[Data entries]
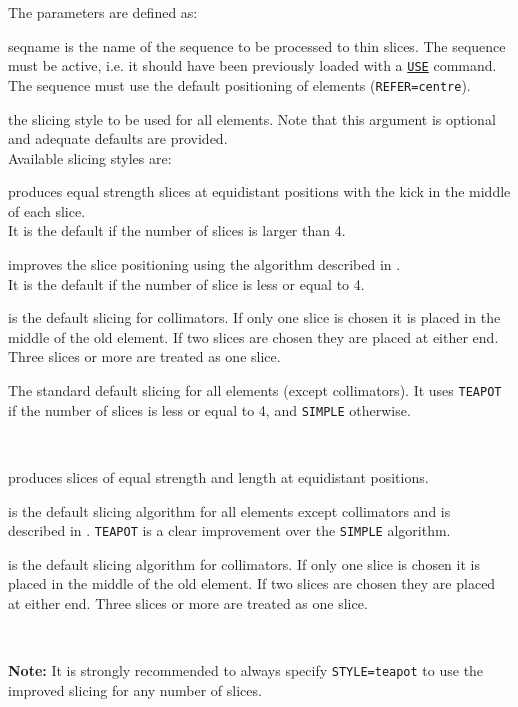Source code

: The parameters are defined as: 
\begin{madlist}
    seqname is the name of the sequence to be
   processed to thin slices. The sequence must be active, i.e. it should
   have been previously loaded with a \hyperref[sec:use]{\tt USE} command.  
   The sequence must use the default positioning of elements ({\tt REFER=centre}).

    the slicing style to be used for all elements. 
   Note that this argument is optional and adequate defaults are provided.\\
   Available slicing styles are: 

\begin{5.02.04}
     \begin{madlist}
       produces equal strength slices at equidistant
     positions with the kick in the middle of each slice. \\ 
     It is the default if the number of slices is larger than 4. 

      improves the slice positioning using the algorithm
     described in \cite{burkhardt2013}.\\
     It is the default if the number of slice is less or equal to 4.

      is the default slicing for collimators. If only
     one slice is chosen it is placed in the middle of the old
     element. If two slices are chosen they are placed at either
     end. Three slices or more are treated as one slice.      

      The standard default slicing for all
     elements (except collimators). It uses {\tt TEAPOT} if the number
     of slices is less or equal to 4, and {\tt SIMPLE} otherwise.
     \end{madlist}
\end{5.02.04}\\
\begin{5.02.05}
     \begin{madlist}
     	 produces slices of equal strength and length at equidistant
     	positions.
     	
     	 is the default slicing algorithm for all elements 
     	except collimators and is described in \cite{burkhardt2013}. 
     	{\tt TEAPOT} is a clear improvement over the {\tt SIMPLE} algorithm.
     	
     	 is the default slicing algorithm for collimators. 
     	If only one slice is chosen it is placed in the middle of the old
     	element. If two slices are chosen they are placed at either
     	end. Three slices or more are treated as one slice. 
     \end{madlist}
\end{5.02.05}
\\
\begin{5.02.04}
   \textbf{Note:} It is strongly recommended to always specify
   {\tt STYLE=teapot} to use the improved slicing for any number of
   slices. 
\\ \end{5.02.04}
      

\end{madlist}
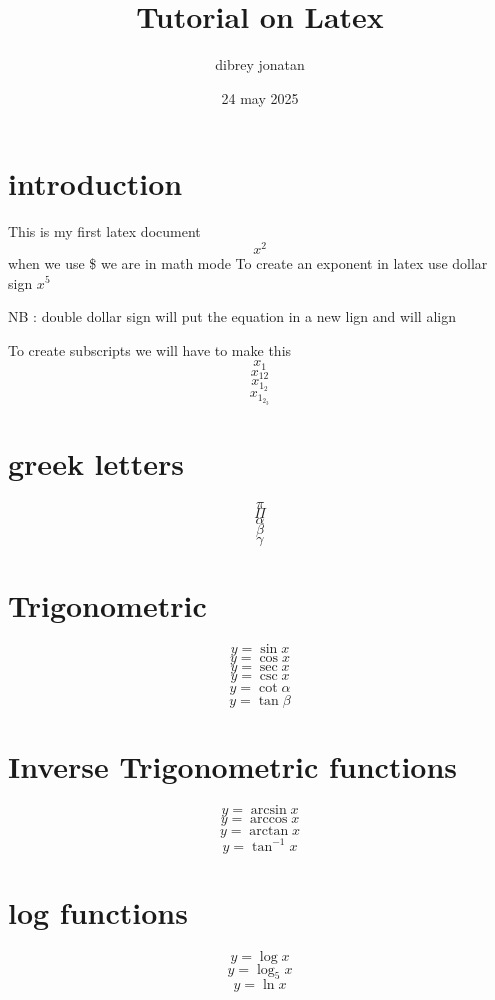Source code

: \documentclass[12pt]{article}
\title{ Tutorial on Latex}
\author{ dibrey jonatan}
\date{24 may 2025}
\begin{document}
\maketitle
\section{introduction}
This is my first latex document
$$ x^2$$
when we use \$ we are in math mode
To create an exponent in latex use dollar sign
$x^5$

NB : double dollar sign will put the equation in a new lign and will align 

To create subscripts we will have to make this 
$$x_1$$
$$x_{12}$$
$$x_{1_2}$$
$$x_{1_{2_3}}$$
\maketitle
\section{greek letters}
$$\pi$$
$$\Pi$$
$$\alpha$$
$$\beta$$
$$\gamma$$
\maketitle
\section{Trigonometric}
$$ y=\sin x $$
$$ y=\cos x $$
$$ y=\sec x $$
$$ y=\csc x $$
$$ y=\cot \alpha $$
$$ y=\tan \beta $$
\maketitle
\section{Inverse Trigonometric functions}
$$ y=\arcsin x $$
$$ y=\arccos x $$
$$ y=\arctan x$$
$$ y=\tan^{-1} x$$
\maketitle
\section{log functions}
$$y=\log x$$
$$ y=\log_5 x $$
$$ y=\ln x $$
\maketitle
\end{document}
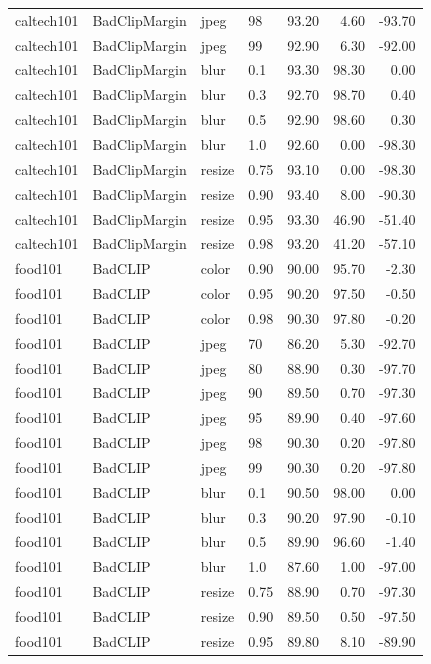 \begin{tabular}{llllrrr}
caltech101 & BadClipMargin & jpeg & 98 & 93.20 & 4.60 & -93.70 \\
caltech101 & BadClipMargin & jpeg & 99 & 92.90 & 6.30 & -92.00 \\
caltech101 & BadClipMargin & blur & 0.1 & 93.30 & 98.30 & 0.00 \\
caltech101 & BadClipMargin & blur & 0.3 & 92.70 & 98.70 & 0.40 \\
caltech101 & BadClipMargin & blur & 0.5 & 92.90 & 98.60 & 0.30 \\
caltech101 & BadClipMargin & blur & 1.0 & 92.60 & 0.00 & -98.30 \\
caltech101 & BadClipMargin & resize & 0.75 & 93.10 & 0.00 & -98.30 \\
caltech101 & BadClipMargin & resize & 0.90 & 93.40 & 8.00 & -90.30 \\
caltech101 & BadClipMargin & resize & 0.95 & 93.30 & 46.90 & -51.40 \\
caltech101 & BadClipMargin & resize & 0.98 & 93.20 & 41.20 & -57.10 \\
food101 & BadCLIP & color & 0.90 & 90.00 & 95.70 & -2.30 \\
food101 & BadCLIP & color & 0.95 & 90.20 & 97.50 & -0.50 \\
food101 & BadCLIP & color & 0.98 & 90.30 & 97.80 & -0.20 \\
food101 & BadCLIP & jpeg & 70 & 86.20 & 5.30 & -92.70 \\
food101 & BadCLIP & jpeg & 80 & 88.90 & 0.30 & -97.70 \\
food101 & BadCLIP & jpeg & 90 & 89.50 & 0.70 & -97.30 \\
food101 & BadCLIP & jpeg & 95 & 89.90 & 0.40 & -97.60 \\
food101 & BadCLIP & jpeg & 98 & 90.30 & 0.20 & -97.80 \\
food101 & BadCLIP & jpeg & 99 & 90.30 & 0.20 & -97.80 \\
food101 & BadCLIP & blur & 0.1 & 90.50 & 98.00 & 0.00 \\
food101 & BadCLIP & blur & 0.3 & 90.20 & 97.90 & -0.10 \\
food101 & BadCLIP & blur & 0.5 & 89.90 & 96.60 & -1.40 \\
food101 & BadCLIP & blur & 1.0 & 87.60 & 1.00 & -97.00 \\
food101 & BadCLIP & resize & 0.75 & 88.90 & 0.70 & -97.30 \\
food101 & BadCLIP & resize & 0.90 & 89.50 & 0.50 & -97.50 \\
food101 & BadCLIP & resize & 0.95 & 89.80 & 8.10 & -89.90 \\

\end{tabular}
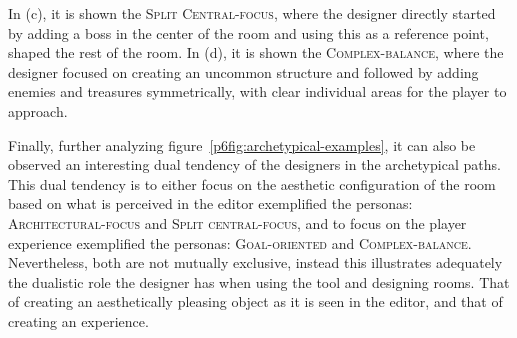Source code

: In (c), it is shown the \textsc{Split Central-focus}, where the designer directly started by adding a boss in the center of the room and using this as a reference point, shaped the rest of the room. In (d), it is shown the \textsc{Complex-balance}, where the designer focused on creating an uncommon structure and followed by adding enemies and treasures symmetrically, with clear individual areas for the player to approach.


Finally, further analyzing figure~\ref{p6fig:archetypical-examples}, it can also be observed an interesting dual tendency of the designers in the archetypical paths. This dual tendency is to either focus on the aesthetic configuration of the room based on what is perceived in the editor exemplified the personas: \textsc{Architectural-focus} and \textsc{Split central-focus}, and to focus on the player experience exemplified the personas: \textsc{Goal-oriented} and \textsc{Complex-balance}. Nevertheless, both are not mutually exclusive, instead this illustrates adequately the dualistic role the designer has when using the tool and designing rooms. That of creating an aesthetically pleasing object as it is seen in the editor, and that of creating an experience.%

Activity: Using the entries above, tally how many lines have the word "strength" in them; write the number and nothing more.

Completed task: 2